— Source material —
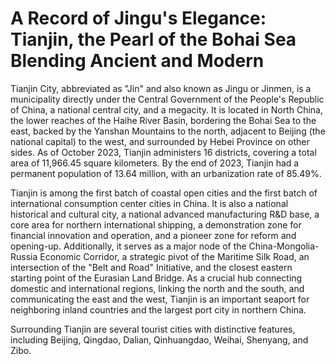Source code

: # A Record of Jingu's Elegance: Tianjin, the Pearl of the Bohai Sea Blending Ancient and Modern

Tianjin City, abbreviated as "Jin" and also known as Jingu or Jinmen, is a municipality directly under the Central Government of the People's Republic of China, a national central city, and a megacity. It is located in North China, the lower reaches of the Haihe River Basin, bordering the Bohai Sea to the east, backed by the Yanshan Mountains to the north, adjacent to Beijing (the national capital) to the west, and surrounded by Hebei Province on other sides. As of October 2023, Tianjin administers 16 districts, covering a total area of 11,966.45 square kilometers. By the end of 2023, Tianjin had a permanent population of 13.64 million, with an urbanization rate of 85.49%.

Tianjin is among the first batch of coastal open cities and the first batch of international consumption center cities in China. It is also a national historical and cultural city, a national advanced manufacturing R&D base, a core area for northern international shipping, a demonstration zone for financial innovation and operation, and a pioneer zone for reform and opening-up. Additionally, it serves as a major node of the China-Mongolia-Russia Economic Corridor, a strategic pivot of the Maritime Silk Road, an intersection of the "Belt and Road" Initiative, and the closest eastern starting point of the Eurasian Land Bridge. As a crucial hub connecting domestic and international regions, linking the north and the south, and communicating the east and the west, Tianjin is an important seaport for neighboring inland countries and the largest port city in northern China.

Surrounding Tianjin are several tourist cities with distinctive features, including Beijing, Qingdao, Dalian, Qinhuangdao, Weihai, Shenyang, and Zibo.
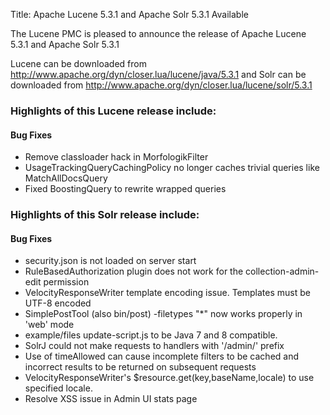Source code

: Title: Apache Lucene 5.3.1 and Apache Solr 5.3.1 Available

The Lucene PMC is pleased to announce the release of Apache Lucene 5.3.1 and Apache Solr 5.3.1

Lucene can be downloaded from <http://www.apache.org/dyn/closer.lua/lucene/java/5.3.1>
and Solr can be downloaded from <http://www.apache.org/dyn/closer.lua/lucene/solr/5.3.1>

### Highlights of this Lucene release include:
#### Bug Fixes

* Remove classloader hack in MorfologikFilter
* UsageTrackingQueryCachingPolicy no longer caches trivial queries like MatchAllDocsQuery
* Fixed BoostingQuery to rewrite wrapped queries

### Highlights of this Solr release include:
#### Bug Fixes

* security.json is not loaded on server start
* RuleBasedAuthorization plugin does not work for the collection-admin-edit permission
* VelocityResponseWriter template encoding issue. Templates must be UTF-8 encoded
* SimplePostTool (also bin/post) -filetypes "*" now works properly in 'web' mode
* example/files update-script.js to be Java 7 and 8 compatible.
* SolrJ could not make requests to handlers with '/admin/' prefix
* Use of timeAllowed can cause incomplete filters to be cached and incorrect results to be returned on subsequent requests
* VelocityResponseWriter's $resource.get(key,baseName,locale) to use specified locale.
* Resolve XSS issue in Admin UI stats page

— Your goal —
From the listing above, copy every line that holds the string "VelocityResponseWriter".

— Task solution —
* VelocityResponseWriter template encoding issue. Templates must be UTF-8 encoded
* VelocityResponseWriter's $resource.get(key,baseName,locale) to use specified locale.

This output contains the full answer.